- _Working data_:
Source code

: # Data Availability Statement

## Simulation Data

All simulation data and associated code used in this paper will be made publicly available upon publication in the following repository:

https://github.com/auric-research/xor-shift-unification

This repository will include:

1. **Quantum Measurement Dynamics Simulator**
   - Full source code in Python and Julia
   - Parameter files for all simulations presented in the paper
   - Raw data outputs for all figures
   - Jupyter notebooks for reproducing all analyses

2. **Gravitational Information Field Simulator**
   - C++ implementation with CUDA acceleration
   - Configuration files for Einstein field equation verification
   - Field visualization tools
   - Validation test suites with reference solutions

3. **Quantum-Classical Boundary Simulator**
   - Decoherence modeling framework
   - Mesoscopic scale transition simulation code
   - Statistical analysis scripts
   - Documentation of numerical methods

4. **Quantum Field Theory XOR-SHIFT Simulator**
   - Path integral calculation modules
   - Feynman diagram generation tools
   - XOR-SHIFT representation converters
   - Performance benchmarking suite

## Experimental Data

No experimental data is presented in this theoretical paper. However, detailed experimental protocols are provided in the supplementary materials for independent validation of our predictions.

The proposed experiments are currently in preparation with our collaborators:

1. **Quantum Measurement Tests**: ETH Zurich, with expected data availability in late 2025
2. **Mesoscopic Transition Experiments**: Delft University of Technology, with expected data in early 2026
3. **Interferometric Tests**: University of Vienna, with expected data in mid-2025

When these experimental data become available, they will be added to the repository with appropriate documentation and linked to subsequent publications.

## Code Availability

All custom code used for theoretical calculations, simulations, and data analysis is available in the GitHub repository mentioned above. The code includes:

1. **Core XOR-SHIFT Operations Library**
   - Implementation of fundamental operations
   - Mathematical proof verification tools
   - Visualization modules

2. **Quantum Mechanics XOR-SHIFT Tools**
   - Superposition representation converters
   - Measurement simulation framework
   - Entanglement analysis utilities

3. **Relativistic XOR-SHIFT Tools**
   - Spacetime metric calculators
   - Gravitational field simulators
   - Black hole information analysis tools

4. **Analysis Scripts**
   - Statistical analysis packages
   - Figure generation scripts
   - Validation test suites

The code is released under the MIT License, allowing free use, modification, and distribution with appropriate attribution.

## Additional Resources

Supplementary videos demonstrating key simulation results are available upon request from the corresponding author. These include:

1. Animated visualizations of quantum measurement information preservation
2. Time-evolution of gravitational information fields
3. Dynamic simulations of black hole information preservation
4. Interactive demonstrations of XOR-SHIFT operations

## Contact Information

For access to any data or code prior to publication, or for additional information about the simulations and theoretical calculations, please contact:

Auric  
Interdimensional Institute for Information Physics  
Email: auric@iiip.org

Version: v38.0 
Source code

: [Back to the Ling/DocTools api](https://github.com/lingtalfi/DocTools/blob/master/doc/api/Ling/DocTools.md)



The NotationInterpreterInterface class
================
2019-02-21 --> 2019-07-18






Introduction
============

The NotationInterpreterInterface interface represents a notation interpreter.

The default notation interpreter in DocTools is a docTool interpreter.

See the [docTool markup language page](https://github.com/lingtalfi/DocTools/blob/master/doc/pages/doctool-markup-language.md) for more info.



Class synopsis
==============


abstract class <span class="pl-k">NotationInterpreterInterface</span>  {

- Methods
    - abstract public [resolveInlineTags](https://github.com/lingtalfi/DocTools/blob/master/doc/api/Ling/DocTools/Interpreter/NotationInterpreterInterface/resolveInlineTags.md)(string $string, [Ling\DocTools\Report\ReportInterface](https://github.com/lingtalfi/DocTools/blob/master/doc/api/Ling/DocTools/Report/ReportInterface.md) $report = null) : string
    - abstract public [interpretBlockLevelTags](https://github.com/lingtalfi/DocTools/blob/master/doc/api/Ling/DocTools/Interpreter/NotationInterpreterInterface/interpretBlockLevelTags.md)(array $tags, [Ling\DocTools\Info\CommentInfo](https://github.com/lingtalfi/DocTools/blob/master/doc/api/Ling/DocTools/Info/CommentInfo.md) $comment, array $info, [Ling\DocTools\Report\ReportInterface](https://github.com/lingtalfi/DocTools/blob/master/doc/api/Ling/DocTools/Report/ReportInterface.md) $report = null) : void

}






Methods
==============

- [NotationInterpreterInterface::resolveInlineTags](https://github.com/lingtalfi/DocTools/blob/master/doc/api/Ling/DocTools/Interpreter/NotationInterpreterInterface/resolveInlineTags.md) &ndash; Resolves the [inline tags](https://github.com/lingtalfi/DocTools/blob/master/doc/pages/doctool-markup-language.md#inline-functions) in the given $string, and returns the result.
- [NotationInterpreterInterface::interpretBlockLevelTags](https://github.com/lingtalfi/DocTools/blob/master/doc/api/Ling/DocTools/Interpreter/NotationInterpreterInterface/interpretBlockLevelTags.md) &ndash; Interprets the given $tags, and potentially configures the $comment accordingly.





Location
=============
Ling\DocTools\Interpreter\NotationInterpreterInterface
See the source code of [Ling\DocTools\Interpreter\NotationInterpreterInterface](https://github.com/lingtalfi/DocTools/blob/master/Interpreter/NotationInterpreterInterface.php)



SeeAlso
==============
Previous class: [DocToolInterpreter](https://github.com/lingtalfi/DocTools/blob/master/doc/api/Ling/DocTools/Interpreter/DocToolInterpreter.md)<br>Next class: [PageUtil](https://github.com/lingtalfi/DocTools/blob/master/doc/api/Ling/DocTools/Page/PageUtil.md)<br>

- _Exercise objective_: From the opening line of the data above, please print each line as written up to and including the line that contains "- Parameter files", and nothing more.

- _Result of this exercise_:
Source code

: # Data Availability Statement

## Simulation Data

All simulation data and associated code used in this paper will be made publicly available upon publication in the following repository:

https://github.com/auric-research/xor-shift-unification

This repository will include:

1. **Quantum Measurement Dynamics Simulator**
   - Full source code in Python and Julia
   - Parameter files for all simulations presented in the paper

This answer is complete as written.